We’re keeping our Shilshole slip for now. We have regular business over in Seattle, and it will be nice to have the boat over there as a local condo when we need to stay overnight. It’s expensive maintaining two moorages, but the waitlist for Shilshole is so long I’m hesitant to give it up. The new moorage is about half of what Shilshole is, so it will be nice to eventually move here permanently.
There was a long wait list here, as well. But, apparently having a shiny new boat bumps you to the front of the queue for private marinas. I feel a little bad about that – but not really. Especially considering how we’ve been treated by the sailboats and live-aboards.*
Anyway – mechanical updates!
We’ve started seeing our forward ELCI breaker trip. This happened sporadically up in Blaine during commissioning as well.

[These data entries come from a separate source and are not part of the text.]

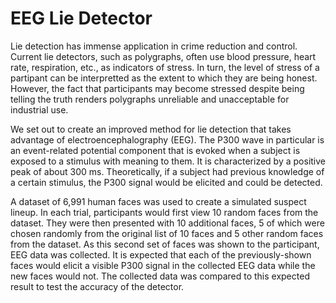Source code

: # EEG Lie Detector

Lie detection has immense application in crime reduction and control. Current lie detectors, such as polygraphs, often use blood pressure, heart rate, respiration, etc., as indicators of stress. In turn, the level of stress of a partipant can be interpretted as the extent to which they are being honest. However, the fact that participants may become stressed despite being telling the truth renders polygraphs unreliable and unacceptable for industrial use.

We set out to create an improved method for lie detection that takes advantage of electroencephalography (EEG). The P300 wave in particular is an event-related potential component that is evoked when a subject is exposed to a stimulus with meaning to them. It is characterized by a positive peak of about 300 ms. Theoretically, if a subject had previous knowledge of a certain stimulus, the P300 signal would be elicited and could be detected.

A dataset of 6,991 human faces was used to create a simulated suspect lineup. In each trial, participants would first view 10 random faces from the dataset. They were then presented with 10 additional faces, 5 of which were chosen randomly from the original list of 10 faces and 5 other random faces from the dataset. As this second set of faces was shown to the participant, EEG data was collected. It is expected that each of the previously-shown faces would elicit a visible P300 signal in the collected EEG data while the new faces would not. The collected data was compared to this expected result to test the accuracy of the detector.
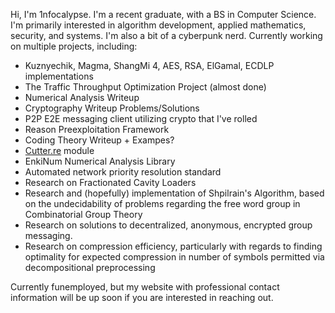 Hi, I'm 1nfocalypse.
I'm a recent graduate, with a BS in Computer Science. I'm primarily interested in algorithm development, applied mathematics, security, and systems. I'm also a bit of a cyberpunk nerd.
Currently working on multiple projects, including:
- Kuznyechik, Magma, ShangMi 4, AES, RSA, ElGamal, ECDLP implementations
- The Traffic Throughput Optimization Project (almost done)
- Numerical Analysis Writeup
- Cryptography Writeup Problems/Solutions
- P2P E2E messaging client utilizing crypto that I've rolled
- Reason Preexploitation Framework
- Coding Theory Writeup + Exampes?
- [Cutter.re](https://cutter.re/) module
- EnkiNum Numerical Analysis Library
- Automated network priority resolution standard
- Research on Fractionated Cavity Loaders
- Research and (hopefully) implementation of Shpilrain's Algorithm, based on the undecidability of problems regarding the free word group in Combinatorial Group Theory
- Research on solutions to decentralized, anonymous, encrypted group messaging.
- Research on compression efficiency, particularly with regards to finding optimality for expected compression in number of symbols permitted via decompositional preprocessing


Currently funemployed, but my website with professional contact information will be up soon if you are interested in reaching out.
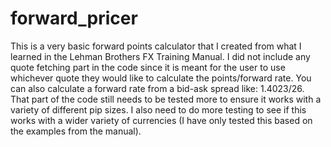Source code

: # forward_pricer

This is a very basic forward points calculator that I created from what I learned in the Lehman Brothers FX Training Manual. I did not include any quote fetching part in the code since it is meant for the user to use whichever quote they would like to calculate the points/forward rate. You can also calculate a forward rate from a bid-ask spread like: 1.4023/26. That part of the code still needs to be tested more to ensure it works with a variety of different pip sizes. I also need to do more testing to see if this works with a wider variety of currencies (I have only tested this based on the examples from the manual).

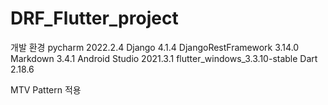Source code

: # DRF_Flutter_project
개발 환경
pycharm 2022.2.4
Django 4.1.4
DjangoRestFramework 3.14.0
Markdown 3.4.1
Android Studio 2021.3.1
flutter_windows_3.3.10-stable
Dart 2.18.6

MTV Pattern 적용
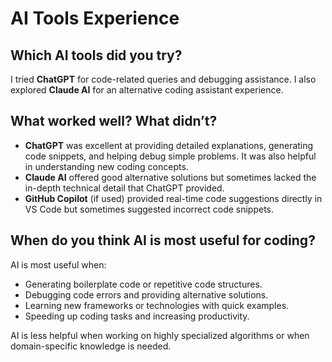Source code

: # AI Tools Experience

## Which AI tools did you try?
I tried **ChatGPT** for code-related queries and debugging assistance. I also explored **Claude AI** for an alternative coding assistant experience.

## What worked well? What didn’t?
- **ChatGPT** was excellent at providing detailed explanations, generating code snippets, and helping debug simple problems. It was also helpful in understanding new coding concepts.
- **Claude AI** offered good alternative solutions but sometimes lacked the in-depth technical detail that ChatGPT provided.
- **GitHub Copilot** (if used) provided real-time code suggestions directly in VS Code but sometimes suggested incorrect code snippets.

## When do you think AI is most useful for coding?
AI is most useful when:
- Generating boilerplate code or repetitive code structures.
- Debugging code errors and providing alternative solutions.
- Learning new frameworks or technologies with quick examples.
- Speeding up coding tasks and increasing productivity.

AI is less helpful when working on highly specialized algorithms or when domain-specific knowledge is needed.
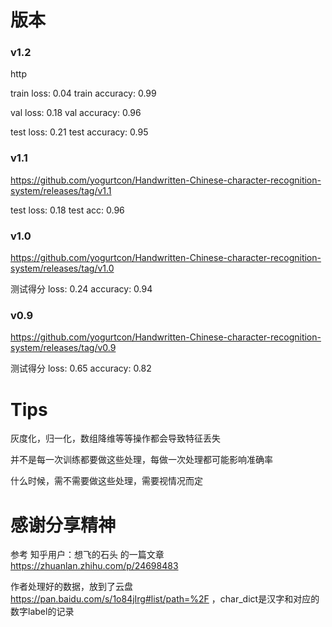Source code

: # 版本

### v1.2 ###

http

train loss: 0.04     train accuracy: 0.99

val loss: 0.18     val accuracy: 0.96

test loss: 0.21     test accuracy: 0.95

### v1.1 ###

https://github.com/yogurtcon/Handwritten-Chinese-character-recognition-system/releases/tag/v1.1

test loss: 0.18     test acc: 0.96

### v1.0 ###

https://github.com/yogurtcon/Handwritten-Chinese-character-recognition-system/releases/tag/v1.0

测试得分 loss: 0.24 accuracy: 0.94

### v0.9 ###

https://github.com/yogurtcon/Handwritten-Chinese-character-recognition-system/releases/tag/v0.9

测试得分 loss: 0.65 accuracy: 0.82

# Tips

灰度化，归一化，数组降维等等操作都会导致特征丢失

并不是每一次训练都要做这些处理，每做一次处理都可能影响准确率

什么时候，需不需要做这些处理，需要视情况而定

# 感谢分享精神

参考 知乎用户：想飞的石头 的一篇文章 https://zhuanlan.zhihu.com/p/24698483

作者处理好的数据，放到了云盘 https://pan.baidu.com/s/1o84jIrg#list/path=%2F ，char_dict是汉字和对应的数字label的记录

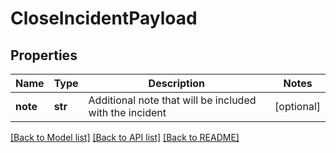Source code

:# CloseIncidentPayload

## Properties
Name | Type | Description | Notes
------------ | ------------- | ------------- | -------------
**note** | **str** | Additional note that will be included with the incident | [optional] 

[[Back to Model list]](../README.md#documentation-for-models) [[Back to API list]](../README.md#documentation-for-api-endpoints) [[Back to README]](../README.md)


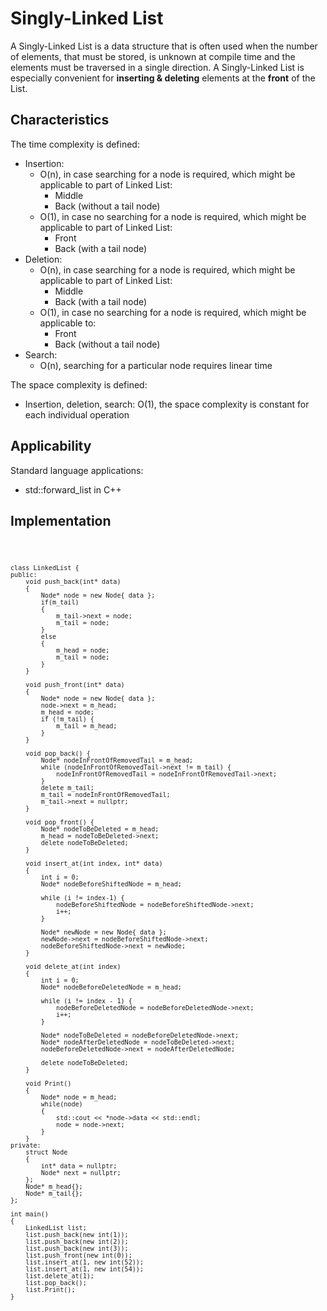 # Singly-Linked List

A Singly-Linked List is a data structure that is often used when the number of elements, that must be stored, is unknown at compile time and the elements must be traversed in a single direction. A Singly-Linked List is especially convenient for **inserting & deleting** elements at the **front** of the List. 

## Characteristics

The time complexity is defined:
- Insertion:
    - O(n), in case searching for a node is required, which might be applicable to part of Linked List:
        - Middle 
        - Back (without a tail node)
    - O(1), in case no searching for a node is required, which might be applicable to part of Linked List:
        - Front 
        - Back (with a tail node)
- Deletion:
    - O(n), in case searching for a node is required, which might be applicable to part of Linked List:
        - Middle
        - Back (with a tail node)
    - O(1), in case no searching for a node is required, which might be applicable to:
        - Front
        - Back (without a tail node)
- Search:
    - O(n), searching for a particular node requires linear time

The space complexity is defined:
- Insertion, deletion, search: O(1), the space complexity is constant for each individual operation

## Applicability

Standard language applications:
- std::forward_list in C++

## Implementation

<code>

    class LinkedList {
    public:
        void push_back(int* data)
        {
            Node* node = new Node{ data };
            if(m_tail)
            {
                m_tail->next = node;
                m_tail = node;
            }
            else
            {
                m_head = node;
                m_tail = node;
            }
        }

        void push_front(int* data) 
        {
            Node* node = new Node{ data };
            node->next = m_head;
            m_head = node;
            if (!m_tail) {
                m_tail = m_head;
            }
        }
        
        void pop_back() {
            Node* nodeInFrontOfRemovedTail = m_head;
            while (nodeInFrontOfRemovedTail->next != m_tail) {
                nodeInFrontOfRemovedTail = nodeInFrontOfRemovedTail->next;
            }
            delete m_tail;
            m_tail = nodeInFrontOfRemovedTail;
            m_tail->next = nullptr;
        }

        void pop_front() {
            Node* nodeToBeDeleted = m_head;
            m_head = nodeToBeDeleted->next;
            delete nodeToBeDeleted;
        }

        void insert_at(int index, int* data) 
        {
            int i = 0;
            Node* nodeBeforeShiftedNode = m_head;
            
            while (i != index-1) {
                nodeBeforeShiftedNode = nodeBeforeShiftedNode->next;
                i++;
            }

            Node* newNode = new Node{ data };
            newNode->next = nodeBeforeShiftedNode->next;
            nodeBeforeShiftedNode->next = newNode;
        }

        void delete_at(int index) 
        {
            int i = 0;
            Node* nodeBeforeDeletedNode = m_head;

            while (i != index - 1) {
                nodeBeforeDeletedNode = nodeBeforeDeletedNode->next;
                i++;
            }

            Node* nodeToBeDeleted = nodeBeforeDeletedNode->next;
            Node* nodeAfterDeletedNode = nodeToBeDeleted->next;
            nodeBeforeDeletedNode->next = nodeAfterDeletedNode;

            delete nodeToBeDeleted;
        }

        void Print()
        {
            Node* node = m_head;
            while(node)
            {
                std::cout << *node->data << std::endl;
                node = node->next;
            }
        }
    private:
        struct Node
        {
            int* data = nullptr;
            Node* next = nullptr;
        };
        Node* m_head{};
        Node* m_tail{};
    };

    int main()
    {
        LinkedList list;
        list.push_back(new int(1));
        list.push_back(new int(2));
        list.push_back(new int(3));
        list.push_front(new int(0));
        list.insert_at(1, new int(52));
        list.insert_at(1, new int(54));
        list.delete_at(1);
        list.pop_back();
        list.Print();
    }

</code>
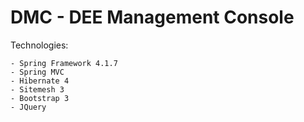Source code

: # DMC - DEE Management Console


Technologies:

    - Spring Framework 4.1.7
    - Spring MVC
    - Hibernate 4
    - Sitemesh 3
    - Bootstrap 3
    - JQuery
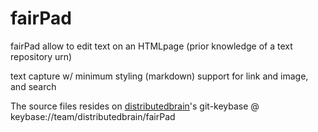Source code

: # fairPad

fairPad allow to edit text on an HTMLpage
(prior knowledge of a text repository urn)

text capture w/ minimum styling (markdown)
support for link and image, and search


The source files resides on [distributedbrain][1]'s git-keybase @ keybase://team/distributedbrain/fairPad 

[1]: https://keybase.io/team/distributedbrain
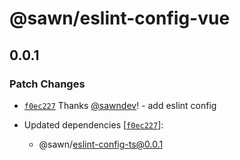 # @sawn/eslint-config-vue

## 0.0.1

### Patch Changes

- [`f0ec227`](https://github.com/sawndev/configs/commit/f0ec2277ee407b3e0d30c2b54c9bf2e6ad67424f) Thanks [@sawndev](https://github.com/sawndev)! - add eslint config

- Updated dependencies [[`f0ec227`](https://github.com/sawndev/configs/commit/f0ec2277ee407b3e0d30c2b54c9bf2e6ad67424f)]:
  - @sawn/eslint-config-ts@0.0.1
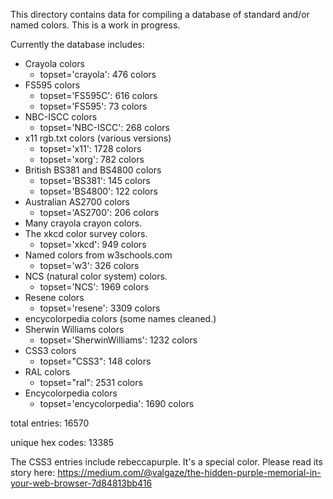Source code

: This directory contains data for compiling a database of standard and/or named
colors. This is a work in progress. 

Currently the database includes:

- Crayola colors
    - topset='crayola': 476 colors
- FS595 colors
    - topset='FS595C': 616 colors
    - topset='FS595': 73 colors
- NBC-ISCC colors
    - topset='NBC-ISCC': 268 colors
- x11 rgb.txt colors (various versions)
    - topset='x11': 1728 colors
    - topset='xorg': 782 colors
- British BS381 and BS4800 colors
    - topset='BS381': 145 colors
    - topset='BS4800': 122 colors
- Australian AS2700 colors
    - topset='AS2700': 206 colors
- Many crayola crayon colors. 
- The xkcd color survey colors. 
    - topset='xkcd': 949 colors
- Named colors from w3schools.com
    - topset='w3': 326 colors
- NCS (natural color system) colors.
    - topset='NCS': 1969 colors
- Resene colors
    - topset='resene': 3309 colors
- encycolorpedia colors (some names cleaned.)
- Sherwin Williams colors
    - topset='SherwinWilliams': 1232 colors
- CSS3 colors
    - topset="CSS3": 148 colors 
- RAL colors
    - topset="ral": 2531 colors
- Encycolorpedia colors
    - topset='encycolorpedia': 1690 colors

total entries: 16570

unique hex codes: 13385



The CSS3 entries include rebeccapurple. It's a special color. Please read its
story here: https://medium.com/@valgaze/the-hidden-purple-memorial-in-your-web-browser-7d84813bb416
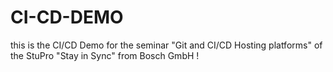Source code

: # CI-CD-DEMO
this is the CI/CD Demo for the seminar "Git and CI/CD Hosting platforms" of the StuPro "Stay in Sync" from Bosch GmbH !
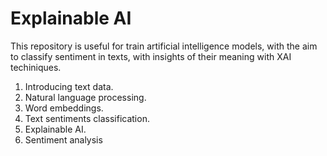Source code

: # Explainable AI 
This repository is useful for train artificial intelligence models, with the aim to classify sentiment in texts, with insights of their meaning with XAI techiniques.

1. Introducing text data.
2. Natural language processing.
3. Word embeddings.
4. Text sentiments classification.
5. Explainable AI.
6. Sentiment analysis

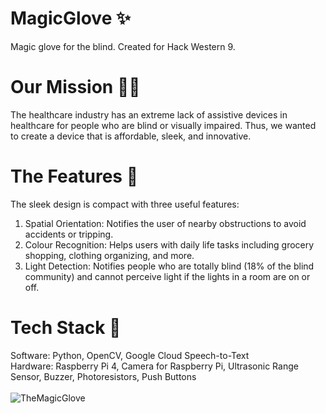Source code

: # MagicGlove ✨
Magic glove for the blind. Created for Hack Western 9.

# Our Mission 🏃‍♂‍
The healthcare industry has an extreme lack of assistive devices in healthcare for people who are blind or visually impaired. Thus, we wanted to create a device that is affordable, sleek, and innovative. 

# The Features 🔮
The sleek design is compact with three useful features:
1)	Spatial Orientation: Notifies the user of nearby obstructions to avoid accidents or tripping.
2)	Colour Recognition: Helps users with daily life tasks including grocery shopping, clothing organizing, and more. 
3)	Light Detection: Notifies people who are totally blind (18% of the blind community) and cannot perceive light if the lights in a room are on or off. 

# Tech Stack 👾
Software: Python, OpenCV, Google Cloud Speech-to-Text <br />
Hardware: Raspberry Pi 4, Camera for Raspberry Pi, Ultrasonic Range Sensor, Buzzer, Photoresistors, Push Buttons
<br />
<br />
![TheMagicGlove](https://user-images.githubusercontent.com/89555654/202881304-e8d2222e-55b7-45c9-9e3e-df5147e0378d.jpg)


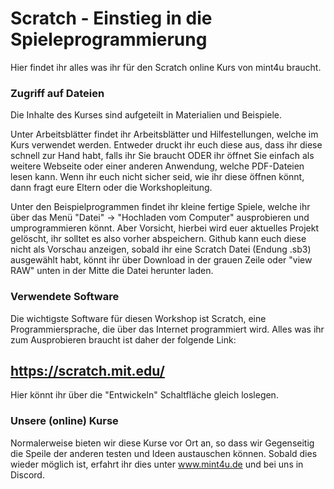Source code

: # Scratch - Einstieg in die Spieleprogrammierung

Hier findet ihr alles was ihr für den Scratch online Kurs von mint4u braucht.

### Zugriff auf Dateien
Die Inhalte des Kurses sind aufgeteilt in Materialien und Beispiele.

Unter Arbeitsblätter findet ihr Arbeitsblätter und Hilfestellungen, welche im Kurs verwendet werden. Entweder druckt ihr euch diese aus, dass ihr diese schnell zur Hand habt, falls ihr Sie braucht ODER ihr öffnet Sie einfach als weitere Webseite oder einer anderen Anwendung, welche PDF-Dateien lesen kann. Wenn ihr euch nicht sicher seid, wie ihr diese öffnen könnt, dann fragt eure Eltern oder die Workshopleitung.

Unter den Beispielprogrammen findet ihr kleine fertige Spiele, welche ihr über das Menü "Datei" -> "Hochladen vom Computer" ausprobieren und umprogrammieren könnt. Aber Vorsicht, hierbei wird euer aktuelles Projekt gelöscht, ihr solltet es also vorher abspeichern. Github kann euch diese nicht als Vorschau anzeigen, sobald ihr eine Scratch Datei (Endung .sb3) ausgewählt habt, könnt ihr über Download in der grauen Zeile oder "view RAW" unten in der Mitte die Datei herunter laden.

### Verwendete Software
Die wichtigste Software für diesen Workshop ist Scratch, eine Programmiersprache, die über das Internet programmiert wird.
Alles was ihr zum Ausprobieren braucht ist daher der folgende Link:

## https://scratch.mit.edu/

Hier könnt ihr über die "Entwickeln" Schaltfläche gleich loslegen.

### Unsere (online) Kurse
Normalerweise bieten wir diese Kurse vor Ort an, so dass wir Gegenseitig die Speile der anderen testen und Ideen austauschen können. Sobald dies wieder möglich ist, erfahrt ihr dies unter www.mint4u.de und bei uns in Discord.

So far it has only happened once, but it made us lose all the food in the fridge, since we don’t leave the inverter on when we’re away. There are no obvious sources of surges (no electric heaters, etc.) and the failure is infrequent. When we plugged power back in we saw a green flashing light which indicates: “...the tripping is due to an over current“. These things are super sensitive, so it could be anything. This one may be tough to track down. Now that the boat is closer, it’s easier to check in on it. But, I still want to know that I’m not going to intermittently lose shore power. North Pacific is helping troubleshoot – but I am also farther away from their usual boat mechanics, so the logistics could be a problem.
Hot Coolant Smell
One or both of the heater cores under the kid’s bed smells like hot antifreeze. If you’ve never smelled it, it smells like maple syrup or roasted chestnuts. There are no signs of leaks anywhere, but the smell is quite strong. North Pacific sent me a spare heater core and the local rep for ITR (the manufacturer) happens to be anchored outside our new marina (seriously, that’s a stroke of luck!). He’ll come troubleshoot on Tuesday. We need to get this addressed before our Christmas trip.
Salon Blinds are Done!
I’ve had piles of blinds sitting in the laz for months now. I finally bit the bullet and spent a day getting the rest of them in the salon. The valence hanging over the window makes these really hard to get in. A couple a tricks I found:
- Use some poster putty to hold the clip in place while you get the screws in.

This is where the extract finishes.